::: Provided records

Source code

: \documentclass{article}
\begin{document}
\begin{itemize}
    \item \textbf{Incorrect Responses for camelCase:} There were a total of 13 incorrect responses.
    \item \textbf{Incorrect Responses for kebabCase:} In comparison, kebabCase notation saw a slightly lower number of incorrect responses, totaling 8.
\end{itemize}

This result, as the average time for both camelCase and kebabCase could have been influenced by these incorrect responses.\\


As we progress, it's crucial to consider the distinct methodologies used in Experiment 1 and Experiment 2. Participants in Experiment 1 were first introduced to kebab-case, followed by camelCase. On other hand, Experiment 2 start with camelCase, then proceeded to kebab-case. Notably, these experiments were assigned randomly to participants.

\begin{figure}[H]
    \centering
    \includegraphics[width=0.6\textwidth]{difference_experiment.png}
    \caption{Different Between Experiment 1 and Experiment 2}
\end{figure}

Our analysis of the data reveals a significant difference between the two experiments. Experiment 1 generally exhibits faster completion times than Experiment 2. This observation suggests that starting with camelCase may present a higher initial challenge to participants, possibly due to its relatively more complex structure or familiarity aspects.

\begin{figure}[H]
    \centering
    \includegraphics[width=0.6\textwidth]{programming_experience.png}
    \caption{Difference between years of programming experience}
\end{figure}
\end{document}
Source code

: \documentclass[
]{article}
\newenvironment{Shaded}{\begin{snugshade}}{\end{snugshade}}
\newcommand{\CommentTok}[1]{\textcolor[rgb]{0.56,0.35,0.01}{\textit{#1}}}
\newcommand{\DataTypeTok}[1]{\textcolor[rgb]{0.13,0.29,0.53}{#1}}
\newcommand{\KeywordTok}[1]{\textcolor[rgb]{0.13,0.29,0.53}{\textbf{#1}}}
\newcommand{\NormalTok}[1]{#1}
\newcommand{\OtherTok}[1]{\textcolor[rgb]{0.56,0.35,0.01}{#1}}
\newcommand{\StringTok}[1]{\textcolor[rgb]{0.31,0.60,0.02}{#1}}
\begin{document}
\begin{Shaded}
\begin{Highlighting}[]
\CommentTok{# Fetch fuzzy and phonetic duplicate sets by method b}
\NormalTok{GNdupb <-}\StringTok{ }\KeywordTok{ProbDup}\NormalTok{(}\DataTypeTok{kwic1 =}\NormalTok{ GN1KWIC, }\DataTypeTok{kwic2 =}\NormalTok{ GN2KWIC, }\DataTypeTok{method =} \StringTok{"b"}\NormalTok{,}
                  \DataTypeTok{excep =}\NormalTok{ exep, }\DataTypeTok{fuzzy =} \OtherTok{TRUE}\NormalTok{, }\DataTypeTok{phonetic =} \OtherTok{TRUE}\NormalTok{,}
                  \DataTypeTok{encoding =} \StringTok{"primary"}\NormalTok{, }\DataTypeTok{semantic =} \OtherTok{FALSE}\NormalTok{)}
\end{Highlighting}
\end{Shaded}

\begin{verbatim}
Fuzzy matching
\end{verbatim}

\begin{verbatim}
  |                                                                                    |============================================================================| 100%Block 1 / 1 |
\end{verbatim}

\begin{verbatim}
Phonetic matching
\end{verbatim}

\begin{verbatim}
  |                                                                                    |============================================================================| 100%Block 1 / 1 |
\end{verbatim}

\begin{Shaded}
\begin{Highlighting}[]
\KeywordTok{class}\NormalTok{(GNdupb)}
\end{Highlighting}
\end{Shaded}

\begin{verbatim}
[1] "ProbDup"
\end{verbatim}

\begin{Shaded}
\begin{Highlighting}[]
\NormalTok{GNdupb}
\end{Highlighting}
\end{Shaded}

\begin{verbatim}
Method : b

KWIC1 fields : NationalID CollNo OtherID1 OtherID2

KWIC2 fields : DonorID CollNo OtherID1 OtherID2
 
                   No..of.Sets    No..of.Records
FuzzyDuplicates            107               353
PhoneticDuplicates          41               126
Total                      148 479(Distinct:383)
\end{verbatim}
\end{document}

::::::

Every line above needs to be repeated exactly as shown.

Source code

: \documentclass{article}
\begin{document}
\begin{itemize}
    \item \textbf{Incorrect Responses for camelCase:} There were a total of 13 incorrect responses.
    \item \textbf{Incorrect Responses for kebabCase:} In comparison, kebabCase notation saw a slightly lower number of incorrect responses, totaling 8.
\end{itemize}

This result, as the average time for both camelCase and kebabCase could have been influenced by these incorrect responses.\\


As we progress, it's crucial to consider the distinct methodologies used in Experiment 1 and Experiment 2. Participants in Experiment 1 were first introduced to kebab-case, followed by camelCase. On other hand, Experiment 2 start with camelCase, then proceeded to kebab-case. Notably, these experiments were assigned randomly to participants.

\begin{figure}[H]
    \centering
    \includegraphics[width=0.6\textwidth]{difference_experiment.png}
    \caption{Different Between Experiment 1 and Experiment 2}
\end{figure}

Our analysis of the data reveals a significant difference between the two experiments. Experiment 1 generally exhibits faster completion times than Experiment 2. This observation suggests that starting with camelCase may present a higher initial challenge to participants, possibly due to its relatively more complex structure or familiarity aspects.

\begin{figure}[H]
    \centering
    \includegraphics[width=0.6\textwidth]{programming_experience.png}
    \caption{Difference between years of programming experience}
\end{figure}
\end{document}
Source code

: \documentclass[
]{article}
\newenvironment{Shaded}{\begin{snugshade}}{\end{snugshade}}
\newcommand{\CommentTok}[1]{\textcolor[rgb]{0.56,0.35,0.01}{\textit{#1}}}
\newcommand{\DataTypeTok}[1]{\textcolor[rgb]{0.13,0.29,0.53}{#1}}
\newcommand{\KeywordTok}[1]{\textcolor[rgb]{0.13,0.29,0.53}{\textbf{#1}}}
\newcommand{\NormalTok}[1]{#1}
\newcommand{\OtherTok}[1]{\textcolor[rgb]{0.56,0.35,0.01}{#1}}
\newcommand{\StringTok}[1]{\textcolor[rgb]{0.31,0.60,0.02}{#1}}
\begin{document}
\begin{Shaded}
\begin{Highlighting}[]
\CommentTok{# Fetch fuzzy and phonetic duplicate sets by method b}
\NormalTok{GNdupb <-}\StringTok{ }\KeywordTok{ProbDup}\NormalTok{(}\DataTypeTok{kwic1 =}\NormalTok{ GN1KWIC, }\DataTypeTok{kwic2 =}\NormalTok{ GN2KWIC, }\DataTypeTok{method =} \StringTok{"b"}\NormalTok{,}
                  \DataTypeTok{excep =}\NormalTok{ exep, }\DataTypeTok{fuzzy =} \OtherTok{TRUE}\NormalTok{, }\DataTypeTok{phonetic =} \OtherTok{TRUE}\NormalTok{,}
                  \DataTypeTok{encoding =} \StringTok{"primary"}\NormalTok{, }\DataTypeTok{semantic =} \OtherTok{FALSE}\NormalTok{)}
\end{Highlighting}
\end{Shaded}

\begin{verbatim}
Fuzzy matching
\end{verbatim}

\begin{verbatim}
  |                                                                                    |============================================================================| 100%Block 1 / 1 |
\end{verbatim}

\begin{verbatim}
Phonetic matching
\end{verbatim}

\begin{verbatim}
  |                                                                                    |============================================================================| 100%Block 1 / 1 |
\end{verbatim}

\begin{Shaded}
\begin{Highlighting}[]
\KeywordTok{class}\NormalTok{(GNdupb)}
\end{Highlighting}
\end{Shaded}

\begin{verbatim}
[1] "ProbDup"
\end{verbatim}

\begin{Shaded}
\begin{Highlighting}[]
\NormalTok{GNdupb}
\end{Highlighting}
\end{Shaded}

\begin{verbatim}
Method : b

KWIC1 fields : NationalID CollNo OtherID1 OtherID2

KWIC2 fields : DonorID CollNo OtherID1 OtherID2
 
                   No..of.Sets    No..of.Records
FuzzyDuplicates            107               353
PhoneticDuplicates          41               126
Total                      148 479(Distinct:383)
\end{verbatim}
\end{document}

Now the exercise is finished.